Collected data
####

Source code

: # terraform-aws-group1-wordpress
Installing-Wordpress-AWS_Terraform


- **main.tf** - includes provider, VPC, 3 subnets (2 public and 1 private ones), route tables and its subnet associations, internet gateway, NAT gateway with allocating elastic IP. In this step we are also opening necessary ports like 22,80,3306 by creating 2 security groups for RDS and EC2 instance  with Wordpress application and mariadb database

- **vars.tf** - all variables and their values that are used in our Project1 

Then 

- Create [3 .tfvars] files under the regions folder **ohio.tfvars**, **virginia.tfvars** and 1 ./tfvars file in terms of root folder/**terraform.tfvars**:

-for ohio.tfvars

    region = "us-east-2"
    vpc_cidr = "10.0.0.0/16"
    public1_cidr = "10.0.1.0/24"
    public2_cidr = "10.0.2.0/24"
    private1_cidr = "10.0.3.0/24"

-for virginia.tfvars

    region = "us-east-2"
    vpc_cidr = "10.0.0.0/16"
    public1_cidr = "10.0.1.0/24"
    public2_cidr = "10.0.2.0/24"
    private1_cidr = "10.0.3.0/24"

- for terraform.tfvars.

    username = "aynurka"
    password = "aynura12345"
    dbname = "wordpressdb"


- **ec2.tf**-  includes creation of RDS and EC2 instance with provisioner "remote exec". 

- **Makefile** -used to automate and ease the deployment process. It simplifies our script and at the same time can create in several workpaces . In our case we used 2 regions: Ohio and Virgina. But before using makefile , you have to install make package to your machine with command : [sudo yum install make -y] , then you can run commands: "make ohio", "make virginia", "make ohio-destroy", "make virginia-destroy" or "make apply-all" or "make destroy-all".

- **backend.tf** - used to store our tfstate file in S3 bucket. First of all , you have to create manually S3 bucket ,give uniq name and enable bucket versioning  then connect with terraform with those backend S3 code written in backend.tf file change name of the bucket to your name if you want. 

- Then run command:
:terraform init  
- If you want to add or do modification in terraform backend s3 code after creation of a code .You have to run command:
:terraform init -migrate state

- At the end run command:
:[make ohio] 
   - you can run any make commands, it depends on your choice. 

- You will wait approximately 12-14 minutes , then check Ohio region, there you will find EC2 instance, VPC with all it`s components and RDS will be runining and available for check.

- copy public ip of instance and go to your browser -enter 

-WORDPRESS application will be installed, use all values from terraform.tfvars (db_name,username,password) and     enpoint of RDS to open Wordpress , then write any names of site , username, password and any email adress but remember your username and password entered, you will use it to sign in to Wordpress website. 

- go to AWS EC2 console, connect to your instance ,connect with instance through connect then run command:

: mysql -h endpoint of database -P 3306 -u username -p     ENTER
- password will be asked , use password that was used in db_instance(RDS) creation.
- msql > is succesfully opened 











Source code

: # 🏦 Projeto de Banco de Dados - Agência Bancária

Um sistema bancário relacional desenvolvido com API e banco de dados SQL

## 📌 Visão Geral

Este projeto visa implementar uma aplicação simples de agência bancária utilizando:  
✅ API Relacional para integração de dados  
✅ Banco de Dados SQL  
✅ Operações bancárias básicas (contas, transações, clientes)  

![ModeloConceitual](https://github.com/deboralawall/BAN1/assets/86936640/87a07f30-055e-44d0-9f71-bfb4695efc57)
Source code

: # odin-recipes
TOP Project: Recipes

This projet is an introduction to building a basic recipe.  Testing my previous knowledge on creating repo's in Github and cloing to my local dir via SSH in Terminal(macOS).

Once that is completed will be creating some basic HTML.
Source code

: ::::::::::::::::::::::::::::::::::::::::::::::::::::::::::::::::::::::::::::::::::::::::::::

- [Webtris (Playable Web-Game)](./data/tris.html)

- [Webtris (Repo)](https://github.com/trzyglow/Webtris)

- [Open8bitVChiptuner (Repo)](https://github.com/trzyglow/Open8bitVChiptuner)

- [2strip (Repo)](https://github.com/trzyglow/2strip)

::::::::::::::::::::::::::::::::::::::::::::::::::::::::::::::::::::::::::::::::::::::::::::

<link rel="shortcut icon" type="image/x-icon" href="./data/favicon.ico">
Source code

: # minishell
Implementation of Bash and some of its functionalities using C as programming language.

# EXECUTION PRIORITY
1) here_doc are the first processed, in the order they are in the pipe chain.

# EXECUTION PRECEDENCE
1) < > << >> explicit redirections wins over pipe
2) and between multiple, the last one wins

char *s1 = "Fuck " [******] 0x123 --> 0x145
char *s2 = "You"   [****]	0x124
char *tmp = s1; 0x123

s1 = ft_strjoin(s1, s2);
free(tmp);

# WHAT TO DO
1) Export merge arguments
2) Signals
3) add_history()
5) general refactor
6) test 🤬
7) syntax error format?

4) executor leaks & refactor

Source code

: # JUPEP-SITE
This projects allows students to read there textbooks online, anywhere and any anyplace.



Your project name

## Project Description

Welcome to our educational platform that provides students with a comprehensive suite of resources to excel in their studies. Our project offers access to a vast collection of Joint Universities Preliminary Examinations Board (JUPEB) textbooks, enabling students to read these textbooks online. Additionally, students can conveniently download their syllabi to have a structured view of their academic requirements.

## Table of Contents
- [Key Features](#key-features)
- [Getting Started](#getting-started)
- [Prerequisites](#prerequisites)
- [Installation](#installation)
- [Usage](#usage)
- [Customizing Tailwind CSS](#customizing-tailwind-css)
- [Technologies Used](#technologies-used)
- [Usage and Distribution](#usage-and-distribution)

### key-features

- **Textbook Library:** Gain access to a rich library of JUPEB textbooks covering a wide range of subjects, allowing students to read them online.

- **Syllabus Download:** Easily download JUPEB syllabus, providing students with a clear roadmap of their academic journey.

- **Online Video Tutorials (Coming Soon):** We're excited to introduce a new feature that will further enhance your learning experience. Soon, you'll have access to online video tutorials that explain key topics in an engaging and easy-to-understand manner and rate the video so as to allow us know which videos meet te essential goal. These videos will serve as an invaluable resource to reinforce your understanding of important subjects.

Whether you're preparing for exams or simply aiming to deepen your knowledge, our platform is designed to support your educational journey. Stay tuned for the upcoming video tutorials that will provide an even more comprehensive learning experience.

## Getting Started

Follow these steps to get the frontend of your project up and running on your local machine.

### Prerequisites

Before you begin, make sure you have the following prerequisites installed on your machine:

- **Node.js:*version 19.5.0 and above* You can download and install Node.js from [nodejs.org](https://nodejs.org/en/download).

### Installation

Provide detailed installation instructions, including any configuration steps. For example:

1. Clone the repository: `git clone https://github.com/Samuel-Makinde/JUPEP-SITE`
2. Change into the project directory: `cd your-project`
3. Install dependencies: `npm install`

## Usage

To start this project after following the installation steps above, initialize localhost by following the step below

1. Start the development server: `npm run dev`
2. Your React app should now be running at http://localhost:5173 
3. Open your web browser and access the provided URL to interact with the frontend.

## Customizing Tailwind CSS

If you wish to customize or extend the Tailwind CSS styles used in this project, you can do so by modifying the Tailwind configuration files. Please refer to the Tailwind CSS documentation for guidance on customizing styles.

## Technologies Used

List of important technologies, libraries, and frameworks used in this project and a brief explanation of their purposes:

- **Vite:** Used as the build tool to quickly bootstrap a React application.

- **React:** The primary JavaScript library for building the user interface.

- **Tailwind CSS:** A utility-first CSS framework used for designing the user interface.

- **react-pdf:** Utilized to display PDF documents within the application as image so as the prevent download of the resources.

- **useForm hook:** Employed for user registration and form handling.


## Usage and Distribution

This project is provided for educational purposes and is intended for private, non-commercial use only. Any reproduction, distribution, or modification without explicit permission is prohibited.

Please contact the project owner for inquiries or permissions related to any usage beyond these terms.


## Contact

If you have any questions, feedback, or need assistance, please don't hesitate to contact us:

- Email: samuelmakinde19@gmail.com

####

# Required work
Your answer should be the lines above from the one containing "- [Customizing Tailwind" through the one containing "Before you begin, make", copied exactly and with both ends kept.

# Task response
- [Customizing Tailwind CSS](#customizing-tailwind-css)
- [Technologies Used](#technologies-used)
- [Usage and Distribution](#usage-and-distribution)

### key-features

- **Textbook Library:** Gain access to a rich library of JUPEB textbooks covering a wide range of subjects, allowing students to read them online.

- **Syllabus Download:** Easily download JUPEB syllabus, providing students with a clear roadmap of their academic journey.

- **Online Video Tutorials (Coming Soon):** We're excited to introduce a new feature that will further enhance your learning experience. Soon, you'll have access to online video tutorials that explain key topics in an engaging and easy-to-understand manner and rate the video so as to allow us know which videos meet te essential goal. These videos will serve as an invaluable resource to reinforce your understanding of important subjects.

Whether you're preparing for exams or simply aiming to deepen your knowledge, our platform is designed to support your educational journey. Stay tuned for the upcoming video tutorials that will provide an even more comprehensive learning experience.

## Getting Started

Follow these steps to get the frontend of your project up and running on your local machine.

### Prerequisites

Before you begin, make sure you have the following prerequisites installed on your machine:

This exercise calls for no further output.